Um integrante do governo chegou a pedir ao Diário do Poder para que a reportagem sobre o assunto não fosse publicada, alegando que seria “pagação de mico”, porque uma representante da escola teria trazido as meninas para “fazer esse circo todo” em Maceió, sabendo que o processo não teria avançado, porque “não foram ao Gabinete Civil e o governador sequer sabia do pleito” endereçado à pasta comandada pelo seu vice, Luciano Barbosa (PMDB).

Procurada, a assessoria de imprensa da Secretaria de Estado de Educação encaminhou nota ao Diário do Poder, alegando que o processo não conseguiu avançar em tempo hábil, por se tratar de uma viagem internacional.

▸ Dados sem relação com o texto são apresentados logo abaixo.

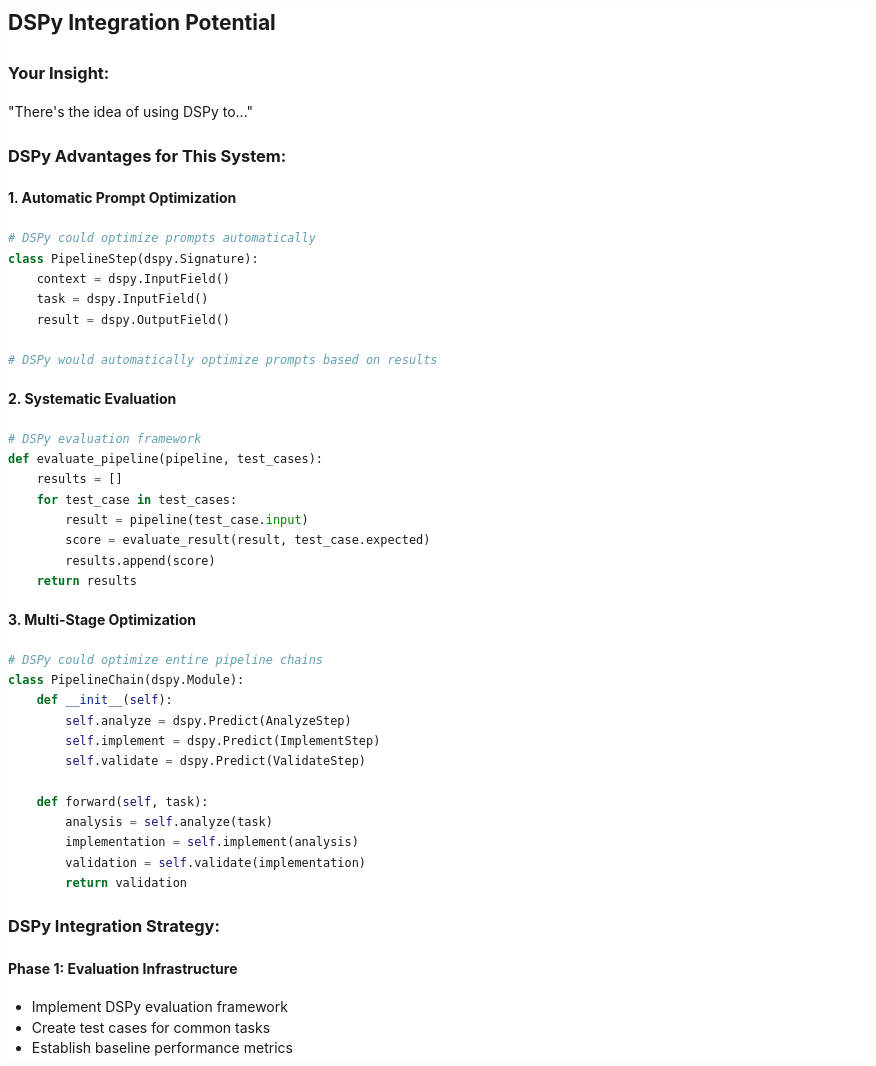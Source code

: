 ## DSPy Integration Potential

### Your Insight:
"There's the idea of using DSPy to..."

### DSPy Advantages for This System:

#### 1. **Automatic Prompt Optimization**
```python
# DSPy could optimize prompts automatically
class PipelineStep(dspy.Signature):
    context = dspy.InputField()
    task = dspy.InputField()
    result = dspy.OutputField()

# DSPy would automatically optimize prompts based on results
```

#### 2. **Systematic Evaluation**
```python
# DSPy evaluation framework
def evaluate_pipeline(pipeline, test_cases):
    results = []
    for test_case in test_cases:
        result = pipeline(test_case.input)
        score = evaluate_result(result, test_case.expected)
        results.append(score)
    return results
```

#### 3. **Multi-Stage Optimization**
```python
# DSPy could optimize entire pipeline chains
class PipelineChain(dspy.Module):
    def __init__(self):
        self.analyze = dspy.Predict(AnalyzeStep)
        self.implement = dspy.Predict(ImplementStep)
        self.validate = dspy.Predict(ValidateStep)
        
    def forward(self, task):
        analysis = self.analyze(task)
        implementation = self.implement(analysis)
        validation = self.validate(implementation)
        return validation
```

### DSPy Integration Strategy:

#### Phase 1: Evaluation Infrastructure
- Implement DSPy evaluation framework
- Create test cases for common tasks
- Establish baseline performance metrics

Leia a explicação oficial:

A Secretaria de Estado da Educação (Seduc) relata que abriu o processo para custear as passagens, no entanto, como se trata de viagem internacional, a tramitação não ocorreu em tempo hábil. A professora responsável, que já viajou com diversos projetos para outros estados e para fora do país, estava ciente e conhece a tramitação. A vinda das estudantes para Maceió não estava autorizada pela Seduc, que jamais iria expor estudantes a tal situação.

A secretaria salienta ainda que só em 2017, seis equipes foram enviadas à Feira Brasileira de Ciências e Engenharia (Febrace), em São Paulo, com todas as despesas custeadas pelo órgão. Bem como para a Expoceti, em Pernambuco. Inclusive, as estudantes que iriam para a Colômbia já haviam apresentado os trabalhos nestas feiras.

Vale ressaltar que diante da crise que assola o país, a Seduc ainda está conseguindo realizar muitas ações, graças ao planejamento financeiro. Como, por exemplo, promover o II Encontro Estudantil, com mais de 1.800 estudantes que participaram da feira de ciências, da mostra de robótica e de apresentações artísticas.